Stein v. R. - TCC: Another tax protestor meets defeat

Stein v. R. - TCC:  Another tax protestor meets defeat

http://decision.tcc-cci.gc.ca/tcc-cci/decisions/en/item/110702/index.do

Stein v. The Queen (July 9, 2015 – 2015 TCC 176, Favreau J.).

Précis:  This is another case of a taxpayer claiming business losses in the context of a classic tax protest filing.

The Tax Court dismissed the appeal with costs.

Decision:   There is not much to say about this case.  It is one in a long line of decisions throwing out business loss claims, perhaps unique because of the degree of education of the taxpayer:

[39]        In this case, I do not believe that the interpretation provided by the appellant is reasonable in the circumstances. In my view, the Minister discharged his burden of proof and established, without ambiguity, that the appellant, knowingly or under circumstances amounting to gross negligence, participated in making false business expense claims in his tax returns for the 2003 to 2007 taxation years and for the 2009 taxation year.

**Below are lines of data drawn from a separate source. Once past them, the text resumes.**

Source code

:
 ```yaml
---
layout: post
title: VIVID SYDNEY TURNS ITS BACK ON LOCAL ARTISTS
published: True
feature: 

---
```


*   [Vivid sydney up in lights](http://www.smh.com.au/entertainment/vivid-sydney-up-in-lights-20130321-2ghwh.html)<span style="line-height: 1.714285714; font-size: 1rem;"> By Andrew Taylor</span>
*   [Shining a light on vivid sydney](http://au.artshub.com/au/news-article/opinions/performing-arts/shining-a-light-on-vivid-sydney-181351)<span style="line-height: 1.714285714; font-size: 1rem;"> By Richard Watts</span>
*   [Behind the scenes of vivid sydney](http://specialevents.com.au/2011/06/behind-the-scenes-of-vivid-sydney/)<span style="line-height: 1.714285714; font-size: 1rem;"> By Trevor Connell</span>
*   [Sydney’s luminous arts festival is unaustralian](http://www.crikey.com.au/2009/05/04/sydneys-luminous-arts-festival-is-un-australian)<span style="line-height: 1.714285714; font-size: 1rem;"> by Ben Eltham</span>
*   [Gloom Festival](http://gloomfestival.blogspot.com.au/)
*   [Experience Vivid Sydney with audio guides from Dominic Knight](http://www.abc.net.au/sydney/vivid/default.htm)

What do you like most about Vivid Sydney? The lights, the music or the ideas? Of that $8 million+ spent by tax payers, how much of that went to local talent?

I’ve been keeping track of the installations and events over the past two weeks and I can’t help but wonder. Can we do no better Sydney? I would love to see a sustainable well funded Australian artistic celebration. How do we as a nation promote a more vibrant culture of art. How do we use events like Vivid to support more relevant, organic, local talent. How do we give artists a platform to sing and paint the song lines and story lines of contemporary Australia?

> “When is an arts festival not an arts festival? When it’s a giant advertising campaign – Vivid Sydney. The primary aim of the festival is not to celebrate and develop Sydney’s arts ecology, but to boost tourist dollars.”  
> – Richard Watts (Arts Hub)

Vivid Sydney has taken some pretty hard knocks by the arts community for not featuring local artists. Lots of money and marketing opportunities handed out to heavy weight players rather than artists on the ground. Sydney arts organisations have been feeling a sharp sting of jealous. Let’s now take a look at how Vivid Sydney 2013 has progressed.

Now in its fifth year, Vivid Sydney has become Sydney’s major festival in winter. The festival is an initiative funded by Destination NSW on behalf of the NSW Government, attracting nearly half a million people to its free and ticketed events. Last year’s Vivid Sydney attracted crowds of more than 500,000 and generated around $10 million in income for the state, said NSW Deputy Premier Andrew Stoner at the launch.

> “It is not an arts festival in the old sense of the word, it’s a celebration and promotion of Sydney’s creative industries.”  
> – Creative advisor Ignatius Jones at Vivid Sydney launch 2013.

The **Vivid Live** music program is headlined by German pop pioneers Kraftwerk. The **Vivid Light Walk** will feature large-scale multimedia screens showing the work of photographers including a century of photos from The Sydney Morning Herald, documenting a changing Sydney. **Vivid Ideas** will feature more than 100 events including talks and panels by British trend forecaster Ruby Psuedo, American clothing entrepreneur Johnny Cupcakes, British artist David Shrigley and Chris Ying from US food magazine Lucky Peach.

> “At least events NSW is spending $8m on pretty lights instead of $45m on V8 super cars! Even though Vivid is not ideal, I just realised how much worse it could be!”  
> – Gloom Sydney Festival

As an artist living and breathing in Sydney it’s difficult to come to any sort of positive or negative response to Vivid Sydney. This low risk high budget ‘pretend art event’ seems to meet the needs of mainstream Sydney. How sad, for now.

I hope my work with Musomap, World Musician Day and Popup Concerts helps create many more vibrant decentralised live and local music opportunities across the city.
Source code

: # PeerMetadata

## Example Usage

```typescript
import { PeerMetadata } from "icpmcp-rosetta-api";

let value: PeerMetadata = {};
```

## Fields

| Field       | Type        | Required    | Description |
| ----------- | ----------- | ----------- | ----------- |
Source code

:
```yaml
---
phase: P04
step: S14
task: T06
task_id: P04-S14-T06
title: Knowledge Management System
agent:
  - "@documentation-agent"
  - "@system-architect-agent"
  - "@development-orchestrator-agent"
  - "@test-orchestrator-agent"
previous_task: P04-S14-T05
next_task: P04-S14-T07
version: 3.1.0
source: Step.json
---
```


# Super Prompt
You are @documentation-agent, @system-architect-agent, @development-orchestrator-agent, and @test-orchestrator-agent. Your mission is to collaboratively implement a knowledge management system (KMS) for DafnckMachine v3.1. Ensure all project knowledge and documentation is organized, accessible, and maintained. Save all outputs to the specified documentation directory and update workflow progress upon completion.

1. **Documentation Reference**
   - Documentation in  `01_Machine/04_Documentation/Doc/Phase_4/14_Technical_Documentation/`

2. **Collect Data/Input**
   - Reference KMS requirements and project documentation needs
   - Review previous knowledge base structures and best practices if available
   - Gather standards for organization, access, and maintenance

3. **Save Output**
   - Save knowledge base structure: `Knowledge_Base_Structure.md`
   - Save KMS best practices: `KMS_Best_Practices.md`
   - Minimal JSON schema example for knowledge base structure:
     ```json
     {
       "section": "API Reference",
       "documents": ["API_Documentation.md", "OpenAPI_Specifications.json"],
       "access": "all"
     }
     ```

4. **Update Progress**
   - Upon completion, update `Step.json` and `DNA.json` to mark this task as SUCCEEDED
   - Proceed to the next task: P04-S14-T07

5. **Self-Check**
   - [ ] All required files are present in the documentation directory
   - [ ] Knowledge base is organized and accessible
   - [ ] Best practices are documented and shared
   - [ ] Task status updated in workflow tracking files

[40]        This Court has often had the opportunity to rule on the interpretation of subsection 163(2) of the Act and on its application in cases like this one, where taxpayers have claimed deductions for fictitious business losses in order to obtain significant tax refunds. The following decisions all deal with the application of gross negligence penalties, although the list is not exhaustive:

-         Lamarre v. Canada, [2000] T.C.J. No. 542 (Tardif J.);

-         Kion v. Canada; 2009 TCC 447 (Sheridan J.);

-         Nowak v. Canada, 2011 TCC 3 (Paris J.);

-         Robert v. Canada, 2011 TCC 166 (Favreau J.);

-         Janovsky v. Canada, 2013 TCC 140 (V.A. Miller J.);

-         Bhatti v. Canada, 2013 TCC 143 (C. Miller J.);

-         Brisson v. Canada, 2013 TCC 235 (V.A. Miller J.);

-         McLeod v. Canada, 2013 TCC 228 (Woods J.);

-         Torres et al. v. Canada, 2013 TCC 380 (C. Miller J.) affirmed by the Federal Court of Appeal, 2015 FCA 60; and

-         Girard v. Canada, 2014 TCC 107 (L. Lamarre J.).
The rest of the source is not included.